Following establishment of posted rates and prior to the transmitting or 
filing described in the preceding paragraph, the Agents may only record 
indications of interest in purchasing Notes at the posted rates.  Once any 
Agent has recorded any indication of interest in Notes at the posted rates 
and communicated with the Issuer, if the Issuer plans to accept an offer at 
the posted rates, it will prepare a Pricing Supplement reflecting such posted 
rates, and after approval from


                                       C-3


<PAGE>


the Agents, arrange to have the Pricing Supplement filed electronically with 
the Commission and will supply at least 10 copies of the Prospectus, as then 
amended or supplemented, and bearing such Pricing Supplement, to the 
Presenting Agent.  No settlements at the posted rates may occur prior to such 
transmitting or filing and the agents will not, prior to such transmitting or 
filing, mail confirmations to customers who have offered to purchase Notes at 
the posted rates.  After such transmitting or filing, sales, mailing of 
confirmations and settlements may resume, subject to the provisions of 
"Delivery of Prospectus, below.

    Outdated Pricing Supplements, and copies of the Prospectus to which they 
are attached (other than those retained for files), will be destroyed.
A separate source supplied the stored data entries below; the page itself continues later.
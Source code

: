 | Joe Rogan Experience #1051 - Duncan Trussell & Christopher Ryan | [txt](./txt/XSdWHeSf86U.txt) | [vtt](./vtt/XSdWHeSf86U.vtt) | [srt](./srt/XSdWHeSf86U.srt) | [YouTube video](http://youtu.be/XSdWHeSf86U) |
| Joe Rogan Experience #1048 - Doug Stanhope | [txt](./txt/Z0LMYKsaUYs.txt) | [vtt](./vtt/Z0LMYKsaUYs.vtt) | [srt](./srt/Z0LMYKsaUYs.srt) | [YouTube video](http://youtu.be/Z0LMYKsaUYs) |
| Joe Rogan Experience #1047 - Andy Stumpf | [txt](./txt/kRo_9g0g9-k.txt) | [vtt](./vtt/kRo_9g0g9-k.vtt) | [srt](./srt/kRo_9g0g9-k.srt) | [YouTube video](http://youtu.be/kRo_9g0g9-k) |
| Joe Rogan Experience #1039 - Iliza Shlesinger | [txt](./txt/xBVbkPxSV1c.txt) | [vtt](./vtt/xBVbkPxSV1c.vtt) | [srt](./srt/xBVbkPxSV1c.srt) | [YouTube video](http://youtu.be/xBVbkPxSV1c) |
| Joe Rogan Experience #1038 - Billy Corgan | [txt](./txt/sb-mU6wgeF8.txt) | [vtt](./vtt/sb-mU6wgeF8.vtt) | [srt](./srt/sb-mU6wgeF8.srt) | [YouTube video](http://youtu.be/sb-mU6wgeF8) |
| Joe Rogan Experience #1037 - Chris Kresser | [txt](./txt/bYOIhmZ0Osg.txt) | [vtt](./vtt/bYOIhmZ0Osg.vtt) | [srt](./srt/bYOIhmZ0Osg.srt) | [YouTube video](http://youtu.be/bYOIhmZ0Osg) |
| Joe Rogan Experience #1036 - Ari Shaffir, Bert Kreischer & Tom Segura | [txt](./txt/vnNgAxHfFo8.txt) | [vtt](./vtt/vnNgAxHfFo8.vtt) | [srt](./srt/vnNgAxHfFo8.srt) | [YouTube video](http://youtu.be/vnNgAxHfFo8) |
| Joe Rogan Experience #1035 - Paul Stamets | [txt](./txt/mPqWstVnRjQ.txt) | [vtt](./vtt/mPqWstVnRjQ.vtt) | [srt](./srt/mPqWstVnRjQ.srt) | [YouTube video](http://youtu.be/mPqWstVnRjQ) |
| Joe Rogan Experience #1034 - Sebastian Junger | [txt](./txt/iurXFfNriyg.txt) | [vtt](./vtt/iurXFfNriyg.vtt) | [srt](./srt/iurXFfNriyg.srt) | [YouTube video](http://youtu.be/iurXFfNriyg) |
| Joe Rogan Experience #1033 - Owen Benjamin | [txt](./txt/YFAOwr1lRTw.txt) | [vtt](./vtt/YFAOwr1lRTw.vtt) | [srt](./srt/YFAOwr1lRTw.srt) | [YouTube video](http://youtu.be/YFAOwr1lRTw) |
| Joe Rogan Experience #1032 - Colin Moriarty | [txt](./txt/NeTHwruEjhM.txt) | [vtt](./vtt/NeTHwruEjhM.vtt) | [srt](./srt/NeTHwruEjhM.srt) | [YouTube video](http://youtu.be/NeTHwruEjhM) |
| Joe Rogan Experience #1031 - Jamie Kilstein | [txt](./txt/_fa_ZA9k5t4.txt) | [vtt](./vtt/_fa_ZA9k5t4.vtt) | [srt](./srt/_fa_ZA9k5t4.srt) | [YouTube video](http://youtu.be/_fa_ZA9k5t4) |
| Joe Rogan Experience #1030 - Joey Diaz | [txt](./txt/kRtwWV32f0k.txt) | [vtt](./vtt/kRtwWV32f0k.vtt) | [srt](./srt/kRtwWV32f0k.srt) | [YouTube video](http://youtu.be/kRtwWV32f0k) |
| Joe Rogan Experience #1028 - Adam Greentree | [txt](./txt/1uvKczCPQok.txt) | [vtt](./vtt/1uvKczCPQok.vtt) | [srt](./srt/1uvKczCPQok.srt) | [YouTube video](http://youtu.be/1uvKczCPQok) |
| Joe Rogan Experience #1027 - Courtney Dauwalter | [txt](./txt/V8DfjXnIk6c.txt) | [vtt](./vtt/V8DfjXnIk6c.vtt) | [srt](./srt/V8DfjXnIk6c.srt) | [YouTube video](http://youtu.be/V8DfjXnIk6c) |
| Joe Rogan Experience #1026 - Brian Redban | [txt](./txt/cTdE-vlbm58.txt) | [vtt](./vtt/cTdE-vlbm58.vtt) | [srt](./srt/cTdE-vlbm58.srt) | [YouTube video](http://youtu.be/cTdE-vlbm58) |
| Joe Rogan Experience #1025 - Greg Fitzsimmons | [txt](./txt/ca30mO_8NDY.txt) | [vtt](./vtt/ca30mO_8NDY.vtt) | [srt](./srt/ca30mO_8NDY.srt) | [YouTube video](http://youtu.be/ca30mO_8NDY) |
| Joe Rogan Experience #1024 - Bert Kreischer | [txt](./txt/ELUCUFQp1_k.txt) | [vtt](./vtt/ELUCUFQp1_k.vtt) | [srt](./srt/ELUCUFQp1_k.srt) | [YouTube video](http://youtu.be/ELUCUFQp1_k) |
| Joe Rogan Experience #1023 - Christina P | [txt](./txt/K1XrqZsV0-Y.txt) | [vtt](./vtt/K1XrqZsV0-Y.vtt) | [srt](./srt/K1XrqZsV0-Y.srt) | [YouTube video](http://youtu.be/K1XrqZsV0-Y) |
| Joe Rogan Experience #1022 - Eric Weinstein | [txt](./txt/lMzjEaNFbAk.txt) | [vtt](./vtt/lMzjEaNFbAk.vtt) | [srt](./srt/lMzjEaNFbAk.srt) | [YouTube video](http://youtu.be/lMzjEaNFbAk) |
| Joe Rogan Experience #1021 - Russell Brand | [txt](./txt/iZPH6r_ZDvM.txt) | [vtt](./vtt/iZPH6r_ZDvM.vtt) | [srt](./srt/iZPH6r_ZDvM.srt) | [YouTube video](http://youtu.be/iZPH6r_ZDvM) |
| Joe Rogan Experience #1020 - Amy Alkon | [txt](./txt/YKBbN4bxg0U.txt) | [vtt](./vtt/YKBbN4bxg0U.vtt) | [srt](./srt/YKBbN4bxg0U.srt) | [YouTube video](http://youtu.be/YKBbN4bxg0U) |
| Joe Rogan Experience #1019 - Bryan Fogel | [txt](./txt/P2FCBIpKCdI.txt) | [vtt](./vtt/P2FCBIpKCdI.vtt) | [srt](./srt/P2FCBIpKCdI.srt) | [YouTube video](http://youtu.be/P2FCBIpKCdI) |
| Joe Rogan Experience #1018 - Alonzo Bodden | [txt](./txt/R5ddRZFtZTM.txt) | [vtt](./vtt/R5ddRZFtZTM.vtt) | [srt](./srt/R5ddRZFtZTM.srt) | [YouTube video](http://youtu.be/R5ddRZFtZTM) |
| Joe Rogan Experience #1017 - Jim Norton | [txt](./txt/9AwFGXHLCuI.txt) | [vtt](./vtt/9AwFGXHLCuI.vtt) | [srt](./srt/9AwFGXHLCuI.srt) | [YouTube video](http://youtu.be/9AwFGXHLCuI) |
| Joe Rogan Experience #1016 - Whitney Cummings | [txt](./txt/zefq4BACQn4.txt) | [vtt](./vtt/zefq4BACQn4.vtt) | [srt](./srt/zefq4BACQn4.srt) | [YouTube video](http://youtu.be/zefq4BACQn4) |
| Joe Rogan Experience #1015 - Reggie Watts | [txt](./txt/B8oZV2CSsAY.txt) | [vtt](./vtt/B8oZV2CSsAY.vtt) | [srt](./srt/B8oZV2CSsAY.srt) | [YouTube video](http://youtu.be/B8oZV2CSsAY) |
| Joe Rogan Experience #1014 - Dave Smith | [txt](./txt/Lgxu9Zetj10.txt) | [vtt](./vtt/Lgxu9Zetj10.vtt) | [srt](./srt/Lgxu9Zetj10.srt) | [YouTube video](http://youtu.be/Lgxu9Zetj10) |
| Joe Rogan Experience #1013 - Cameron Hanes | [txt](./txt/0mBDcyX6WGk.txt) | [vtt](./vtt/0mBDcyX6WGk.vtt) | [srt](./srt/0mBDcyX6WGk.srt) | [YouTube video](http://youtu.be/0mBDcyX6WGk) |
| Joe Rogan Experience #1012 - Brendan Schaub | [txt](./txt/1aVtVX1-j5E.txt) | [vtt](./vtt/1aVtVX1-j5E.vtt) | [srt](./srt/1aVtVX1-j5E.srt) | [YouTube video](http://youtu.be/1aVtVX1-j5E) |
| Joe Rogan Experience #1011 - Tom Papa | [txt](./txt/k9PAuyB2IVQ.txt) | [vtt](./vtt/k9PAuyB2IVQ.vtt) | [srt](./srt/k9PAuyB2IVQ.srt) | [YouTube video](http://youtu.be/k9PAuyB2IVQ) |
SUSPENSION OF SOLICITATION; AMENDMENT OR SUPPLEMENT

    As provided in the Distribution Agreement, the Issuer may instruct the 
Agents to suspend solicitation of offers to purchase at any time, and upon 
receipt of at least one Business Day's prior notice from the Issuer, the 
Agents will each forthwith suspend solicitation until such time as the Issuer 
has advised it that solicitation of offers to purchase may be resumed.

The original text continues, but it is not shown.